## Instructions for the task
From the material below, copy every line in which the word "that" occurs.

## Input
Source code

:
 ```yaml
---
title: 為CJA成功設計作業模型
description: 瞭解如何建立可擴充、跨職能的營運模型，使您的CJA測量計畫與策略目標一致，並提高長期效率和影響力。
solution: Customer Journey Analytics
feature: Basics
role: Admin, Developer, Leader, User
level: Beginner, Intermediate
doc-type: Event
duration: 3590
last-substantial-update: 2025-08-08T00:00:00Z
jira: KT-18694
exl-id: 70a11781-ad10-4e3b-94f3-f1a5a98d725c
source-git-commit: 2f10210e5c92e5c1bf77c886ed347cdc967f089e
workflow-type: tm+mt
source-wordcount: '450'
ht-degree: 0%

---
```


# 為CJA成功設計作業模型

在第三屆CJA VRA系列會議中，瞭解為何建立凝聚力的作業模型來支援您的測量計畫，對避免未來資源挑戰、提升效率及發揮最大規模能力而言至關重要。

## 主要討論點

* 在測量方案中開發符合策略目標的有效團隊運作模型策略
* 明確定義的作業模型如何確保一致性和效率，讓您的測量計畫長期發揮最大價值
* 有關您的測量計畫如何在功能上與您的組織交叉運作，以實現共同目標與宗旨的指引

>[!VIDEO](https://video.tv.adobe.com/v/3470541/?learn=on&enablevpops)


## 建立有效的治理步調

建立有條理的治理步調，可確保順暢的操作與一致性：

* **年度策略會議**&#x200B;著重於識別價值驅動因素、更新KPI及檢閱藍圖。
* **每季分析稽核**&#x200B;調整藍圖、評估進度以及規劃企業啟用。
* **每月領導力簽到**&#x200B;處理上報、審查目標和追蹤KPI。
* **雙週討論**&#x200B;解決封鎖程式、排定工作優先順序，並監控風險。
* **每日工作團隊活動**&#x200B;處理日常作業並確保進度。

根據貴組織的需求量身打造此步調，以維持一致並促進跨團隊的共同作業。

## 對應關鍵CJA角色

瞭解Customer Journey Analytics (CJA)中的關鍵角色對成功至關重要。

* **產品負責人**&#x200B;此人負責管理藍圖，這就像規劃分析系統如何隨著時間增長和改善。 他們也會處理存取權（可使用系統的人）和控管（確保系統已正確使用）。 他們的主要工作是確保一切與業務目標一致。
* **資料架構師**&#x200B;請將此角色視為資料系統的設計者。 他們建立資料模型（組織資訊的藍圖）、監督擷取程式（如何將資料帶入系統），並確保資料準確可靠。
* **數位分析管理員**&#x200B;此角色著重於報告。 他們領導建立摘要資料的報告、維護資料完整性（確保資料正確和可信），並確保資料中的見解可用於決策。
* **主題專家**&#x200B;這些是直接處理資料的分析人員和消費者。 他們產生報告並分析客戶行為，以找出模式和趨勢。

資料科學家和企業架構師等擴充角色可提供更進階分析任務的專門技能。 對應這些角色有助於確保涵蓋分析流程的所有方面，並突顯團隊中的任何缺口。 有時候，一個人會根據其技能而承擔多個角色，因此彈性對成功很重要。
---
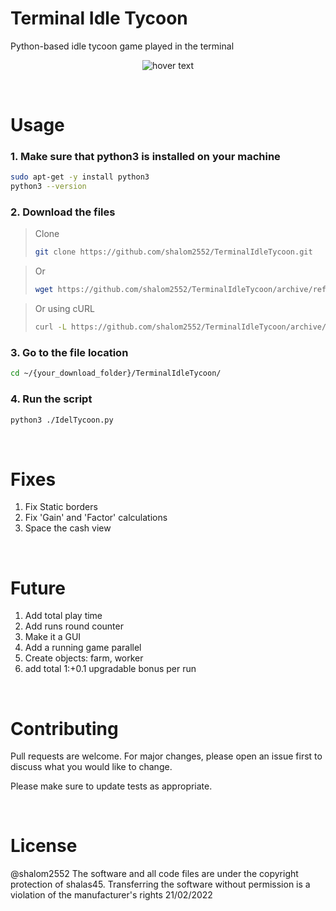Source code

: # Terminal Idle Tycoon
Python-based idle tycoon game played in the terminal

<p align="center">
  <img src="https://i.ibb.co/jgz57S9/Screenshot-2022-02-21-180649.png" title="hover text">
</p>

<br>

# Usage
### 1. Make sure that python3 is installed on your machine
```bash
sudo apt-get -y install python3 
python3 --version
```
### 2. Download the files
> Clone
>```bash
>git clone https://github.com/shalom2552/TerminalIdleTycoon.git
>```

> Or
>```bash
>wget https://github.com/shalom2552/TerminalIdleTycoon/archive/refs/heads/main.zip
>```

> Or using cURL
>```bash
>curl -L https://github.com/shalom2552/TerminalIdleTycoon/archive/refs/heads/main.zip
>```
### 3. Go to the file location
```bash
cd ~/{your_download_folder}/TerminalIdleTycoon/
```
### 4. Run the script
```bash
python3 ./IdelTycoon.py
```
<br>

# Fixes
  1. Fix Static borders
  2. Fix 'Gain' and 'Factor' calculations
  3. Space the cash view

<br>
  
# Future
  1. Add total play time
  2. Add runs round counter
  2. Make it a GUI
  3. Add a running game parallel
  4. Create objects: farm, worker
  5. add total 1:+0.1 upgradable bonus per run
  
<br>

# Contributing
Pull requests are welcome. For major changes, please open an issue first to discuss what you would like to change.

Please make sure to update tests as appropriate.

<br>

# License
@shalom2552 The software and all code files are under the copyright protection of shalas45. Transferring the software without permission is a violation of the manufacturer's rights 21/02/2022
--
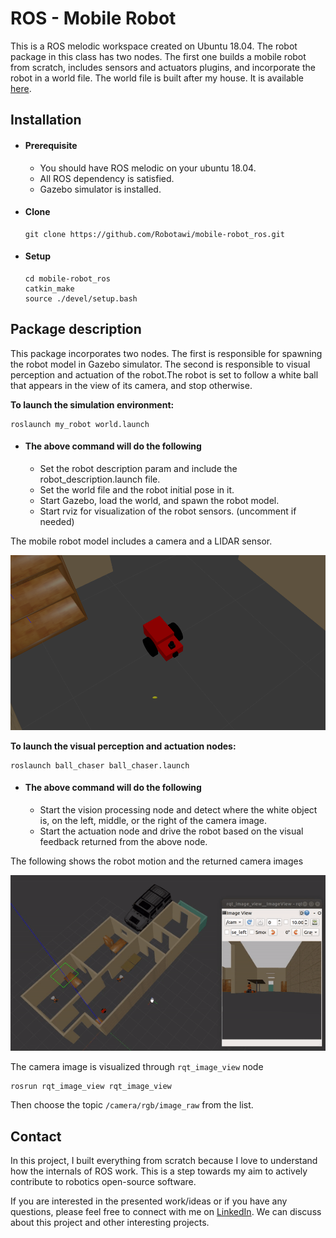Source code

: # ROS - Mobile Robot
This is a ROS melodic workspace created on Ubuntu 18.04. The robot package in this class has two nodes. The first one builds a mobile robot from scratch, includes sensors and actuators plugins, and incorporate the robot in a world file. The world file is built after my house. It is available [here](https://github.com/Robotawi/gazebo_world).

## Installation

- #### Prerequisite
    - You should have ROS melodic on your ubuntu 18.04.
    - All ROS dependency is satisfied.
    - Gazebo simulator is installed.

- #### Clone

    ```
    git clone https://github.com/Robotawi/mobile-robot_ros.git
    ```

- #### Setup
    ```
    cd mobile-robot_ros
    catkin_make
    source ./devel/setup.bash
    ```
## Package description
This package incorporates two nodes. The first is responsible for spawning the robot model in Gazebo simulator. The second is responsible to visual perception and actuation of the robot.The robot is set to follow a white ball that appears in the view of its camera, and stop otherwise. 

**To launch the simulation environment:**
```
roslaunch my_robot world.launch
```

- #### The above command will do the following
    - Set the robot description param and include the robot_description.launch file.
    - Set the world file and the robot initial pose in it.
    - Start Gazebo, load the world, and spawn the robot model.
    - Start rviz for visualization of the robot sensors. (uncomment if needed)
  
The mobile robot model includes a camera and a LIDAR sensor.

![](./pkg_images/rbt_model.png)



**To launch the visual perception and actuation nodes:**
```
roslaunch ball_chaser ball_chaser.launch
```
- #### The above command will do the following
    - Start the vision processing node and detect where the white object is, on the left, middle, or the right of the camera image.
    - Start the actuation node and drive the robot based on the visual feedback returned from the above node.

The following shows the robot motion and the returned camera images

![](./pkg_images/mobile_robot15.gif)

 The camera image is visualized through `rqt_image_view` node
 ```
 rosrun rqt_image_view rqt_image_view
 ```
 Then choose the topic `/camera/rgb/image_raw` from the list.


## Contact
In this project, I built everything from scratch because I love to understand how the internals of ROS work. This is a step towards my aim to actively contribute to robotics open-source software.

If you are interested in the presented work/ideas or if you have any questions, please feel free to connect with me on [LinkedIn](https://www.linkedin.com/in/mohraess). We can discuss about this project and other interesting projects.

## Answer to this exercise
### 1. Make sure that python3 is installed on your machine
This package incorporates two nodes. The first is responsible for spawning the robot model in Gazebo simulator. The second is responsible to visual perception and actuation of the robot.The robot is set to follow a white ball that appears in the view of its camera, and stop otherwise. 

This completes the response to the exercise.